Material for this exercise below:

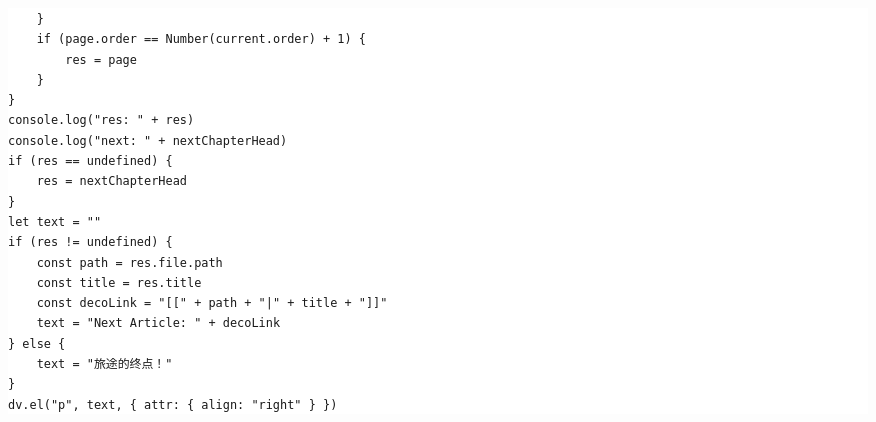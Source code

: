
 ```dataviewjs
	}
	if (page.order == Number(current.order) + 1) {
		res = page
	}
}
console.log("res: " + res)
console.log("next: " + nextChapterHead)
if (res == undefined) {
	res = nextChapterHead
}
let text = ""
if (res != undefined) {
	const path = res.file.path
	const title = res.title
	const decoLink = "[[" + path + "|" + title + "]]"
	text = "Next Article: " + decoLink
} else {
	text = "旅途的终点！"
}
dv.el("p", text, { attr: { align: "right" } })
```
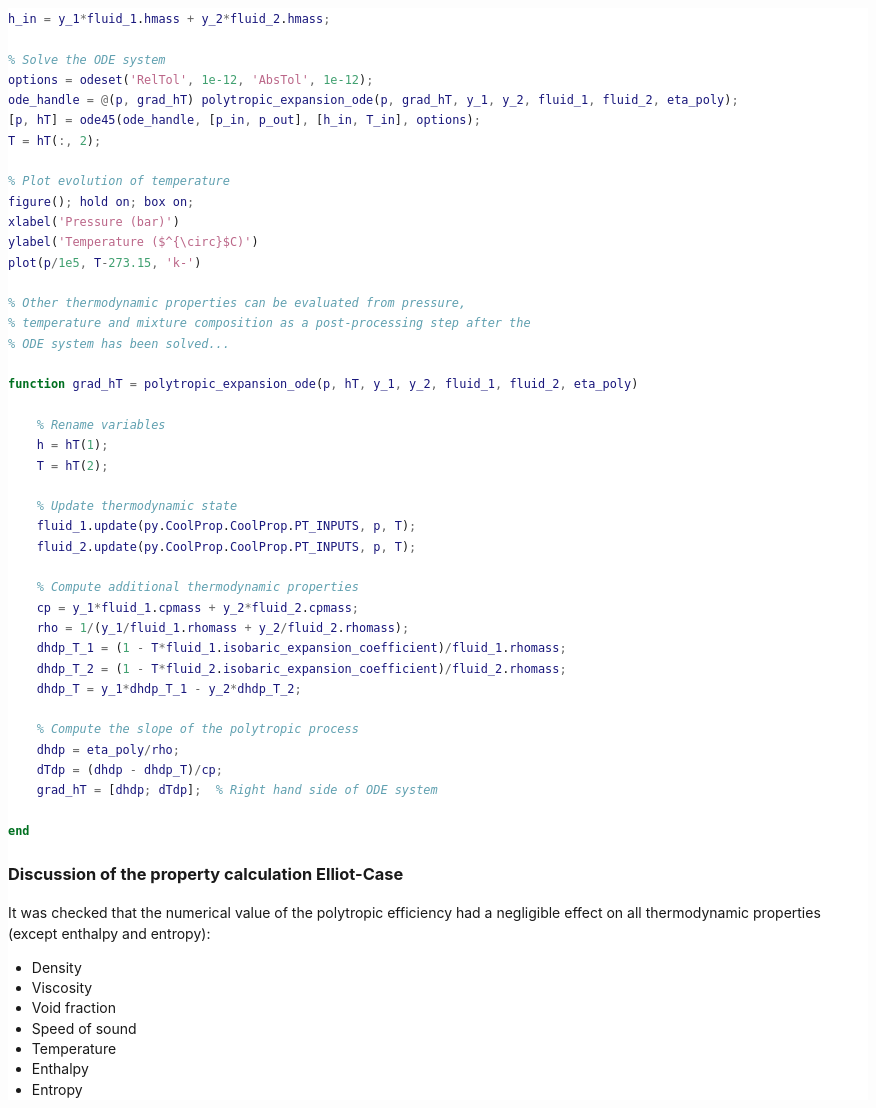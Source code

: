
 ```matlab
h_in = y_1*fluid_1.hmass + y_2*fluid_2.hmass;

% Solve the ODE system
options = odeset('RelTol', 1e-12, 'AbsTol', 1e-12);
ode_handle = @(p, grad_hT) polytropic_expansion_ode(p, grad_hT, y_1, y_2, fluid_1, fluid_2, eta_poly);
[p, hT] = ode45(ode_handle, [p_in, p_out], [h_in, T_in], options);
T = hT(:, 2);

% Plot evolution of temperature
figure(); hold on; box on;
xlabel('Pressure (bar)')
ylabel('Temperature ($^{\circ}$C)')
plot(p/1e5, T-273.15, 'k-')

% Other thermodynamic properties can be evaluated from pressure,
% temperature and mixture composition as a post-processing step after the
% ODE system has been solved...

function grad_hT = polytropic_expansion_ode(p, hT, y_1, y_2, fluid_1, fluid_2, eta_poly)
    
    % Rename variables
    h = hT(1);
    T = hT(2);

    % Update thermodynamic state
    fluid_1.update(py.CoolProp.CoolProp.PT_INPUTS, p, T);
    fluid_2.update(py.CoolProp.CoolProp.PT_INPUTS, p, T);
    
    % Compute additional thermodynamic properties
    cp = y_1*fluid_1.cpmass + y_2*fluid_2.cpmass;
    rho = 1/(y_1/fluid_1.rhomass + y_2/fluid_2.rhomass);
    dhdp_T_1 = (1 - T*fluid_1.isobaric_expansion_coefficient)/fluid_1.rhomass;
    dhdp_T_2 = (1 - T*fluid_2.isobaric_expansion_coefficient)/fluid_2.rhomass;
    dhdp_T = y_1*dhdp_T_1 - y_2*dhdp_T_2;

    % Compute the slope of the polytropic process
    dhdp = eta_poly/rho;
    dTdp = (dhdp - dhdp_T)/cp;
    grad_hT = [dhdp; dTdp];  % Right hand side of ODE system

end
```



### Discussion of the property calculation Elliot-Case

It was checked that the numerical value of the polytropic efficiency had a negligible effect on all thermodynamic properties (except enthalpy and entropy):
- Density
- Viscosity
- Void fraction
- Speed of sound
- Temperature
- Enthalpy
- Entropy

End of Material for this exercise.

#### Exercise description
Filter the data for the string "text" and copy every line that has it.

#### Your solution
let text = ""
	text = "Next Article: " + decoLink
	text = "旅途的终点！"
dv.el("p", text, { attr: { align: "right" } })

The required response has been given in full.